╭─ LISTED RECORDS

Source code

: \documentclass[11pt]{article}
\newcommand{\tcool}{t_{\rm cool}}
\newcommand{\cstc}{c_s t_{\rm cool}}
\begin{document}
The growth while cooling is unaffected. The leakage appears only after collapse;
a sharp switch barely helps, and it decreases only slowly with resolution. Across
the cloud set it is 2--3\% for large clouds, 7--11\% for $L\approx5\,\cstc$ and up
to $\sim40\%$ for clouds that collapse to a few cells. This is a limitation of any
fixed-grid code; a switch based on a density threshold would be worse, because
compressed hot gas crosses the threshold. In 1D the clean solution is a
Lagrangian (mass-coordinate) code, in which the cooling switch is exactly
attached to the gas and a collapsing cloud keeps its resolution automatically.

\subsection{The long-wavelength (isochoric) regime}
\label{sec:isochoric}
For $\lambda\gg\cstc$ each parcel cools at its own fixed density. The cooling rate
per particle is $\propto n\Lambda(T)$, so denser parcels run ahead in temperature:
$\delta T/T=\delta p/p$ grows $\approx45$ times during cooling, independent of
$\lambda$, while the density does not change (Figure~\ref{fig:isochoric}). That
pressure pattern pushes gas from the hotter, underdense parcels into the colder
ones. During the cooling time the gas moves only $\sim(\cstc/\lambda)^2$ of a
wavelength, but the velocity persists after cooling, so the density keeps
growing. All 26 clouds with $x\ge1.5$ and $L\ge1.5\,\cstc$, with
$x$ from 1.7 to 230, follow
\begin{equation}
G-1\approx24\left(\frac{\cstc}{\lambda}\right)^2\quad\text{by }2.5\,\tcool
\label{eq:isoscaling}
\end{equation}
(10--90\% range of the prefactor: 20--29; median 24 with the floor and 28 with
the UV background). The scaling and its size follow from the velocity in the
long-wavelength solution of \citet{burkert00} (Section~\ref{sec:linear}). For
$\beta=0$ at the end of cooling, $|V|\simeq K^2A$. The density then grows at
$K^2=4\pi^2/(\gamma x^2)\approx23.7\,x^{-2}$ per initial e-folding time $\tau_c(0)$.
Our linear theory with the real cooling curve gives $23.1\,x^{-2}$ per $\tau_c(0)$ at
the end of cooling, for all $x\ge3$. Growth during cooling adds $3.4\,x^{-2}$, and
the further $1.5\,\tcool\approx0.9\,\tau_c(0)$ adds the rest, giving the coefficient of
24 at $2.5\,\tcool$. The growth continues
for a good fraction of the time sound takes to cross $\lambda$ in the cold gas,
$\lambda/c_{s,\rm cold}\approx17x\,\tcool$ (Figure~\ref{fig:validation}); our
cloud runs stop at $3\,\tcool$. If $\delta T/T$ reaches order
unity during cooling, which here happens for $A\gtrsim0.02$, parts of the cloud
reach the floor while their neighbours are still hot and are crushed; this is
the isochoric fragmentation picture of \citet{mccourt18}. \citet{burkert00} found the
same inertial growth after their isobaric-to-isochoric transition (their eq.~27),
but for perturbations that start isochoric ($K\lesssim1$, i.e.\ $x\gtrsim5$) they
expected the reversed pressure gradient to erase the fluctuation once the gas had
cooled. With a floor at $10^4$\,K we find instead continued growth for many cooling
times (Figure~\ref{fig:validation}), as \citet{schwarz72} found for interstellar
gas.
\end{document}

╰─

TASK BRIEF: Transcribe the full set of records precisely.

RESPONSE AREA:
Source code

: \documentclass[11pt]{article}
\newcommand{\tcool}{t_{\rm cool}}
\newcommand{\cstc}{c_s t_{\rm cool}}
\begin{document}
The growth while cooling is unaffected. The leakage appears only after collapse;
a sharp switch barely helps, and it decreases only slowly with resolution. Across
the cloud set it is 2--3\% for large clouds, 7--11\% for $L\approx5\,\cstc$ and up
to $\sim40\%$ for clouds that collapse to a few cells. This is a limitation of any
fixed-grid code; a switch based on a density threshold would be worse, because
compressed hot gas crosses the threshold. In 1D the clean solution is a
Lagrangian (mass-coordinate) code, in which the cooling switch is exactly
attached to the gas and a collapsing cloud keeps its resolution automatically.

\subsection{The long-wavelength (isochoric) regime}
\label{sec:isochoric}
For $\lambda\gg\cstc$ each parcel cools at its own fixed density. The cooling rate
per particle is $\propto n\Lambda(T)$, so denser parcels run ahead in temperature:
$\delta T/T=\delta p/p$ grows $\approx45$ times during cooling, independent of
$\lambda$, while the density does not change (Figure~\ref{fig:isochoric}). That
pressure pattern pushes gas from the hotter, underdense parcels into the colder
ones. During the cooling time the gas moves only $\sim(\cstc/\lambda)^2$ of a
wavelength, but the velocity persists after cooling, so the density keeps
growing. All 26 clouds with $x\ge1.5$ and $L\ge1.5\,\cstc$, with
$x$ from 1.7 to 230, follow
\begin{equation}
G-1\approx24\left(\frac{\cstc}{\lambda}\right)^2\quad\text{by }2.5\,\tcool
\label{eq:isoscaling}
\end{equation}
(10--90\% range of the prefactor: 20--29; median 24 with the floor and 28 with
the UV background). The scaling and its size follow from the velocity in the
long-wavelength solution of \citet{burkert00} (Section~\ref{sec:linear}). For
$\beta=0$ at the end of cooling, $|V|\simeq K^2A$. The density then grows at
$K^2=4\pi^2/(\gamma x^2)\approx23.7\,x^{-2}$ per initial e-folding time $\tau_c(0)$.
Our linear theory with the real cooling curve gives $23.1\,x^{-2}$ per $\tau_c(0)$ at
the end of cooling, for all $x\ge3$. Growth during cooling adds $3.4\,x^{-2}$, and
the further $1.5\,\tcool\approx0.9\,\tau_c(0)$ adds the rest, giving the coefficient of
24 at $2.5\,\tcool$. The growth continues
for a good fraction of the time sound takes to cross $\lambda$ in the cold gas,
$\lambda/c_{s,\rm cold}\approx17x\,\tcool$ (Figure~\ref{fig:validation}); our
cloud runs stop at $3\,\tcool$. If $\delta T/T$ reaches order
unity during cooling, which here happens for $A\gtrsim0.02$, parts of the cloud
reach the floor while their neighbours are still hot and are crushed; this is
the isochoric fragmentation picture of \citet{mccourt18}. \citet{burkert00} found the
same inertial growth after their isobaric-to-isochoric transition (their eq.~27),
but for perturbations that start isochoric ($K\lesssim1$, i.e.\ $x\gtrsim5$) they
expected the reversed pressure gradient to erase the fluctuation once the gas had
cooled. With a floor at $10^4$\,K we find instead continued growth for many cooling
times (Figure~\ref{fig:validation}), as \citet{schwarz72} found for interstellar
gas.
\end{document}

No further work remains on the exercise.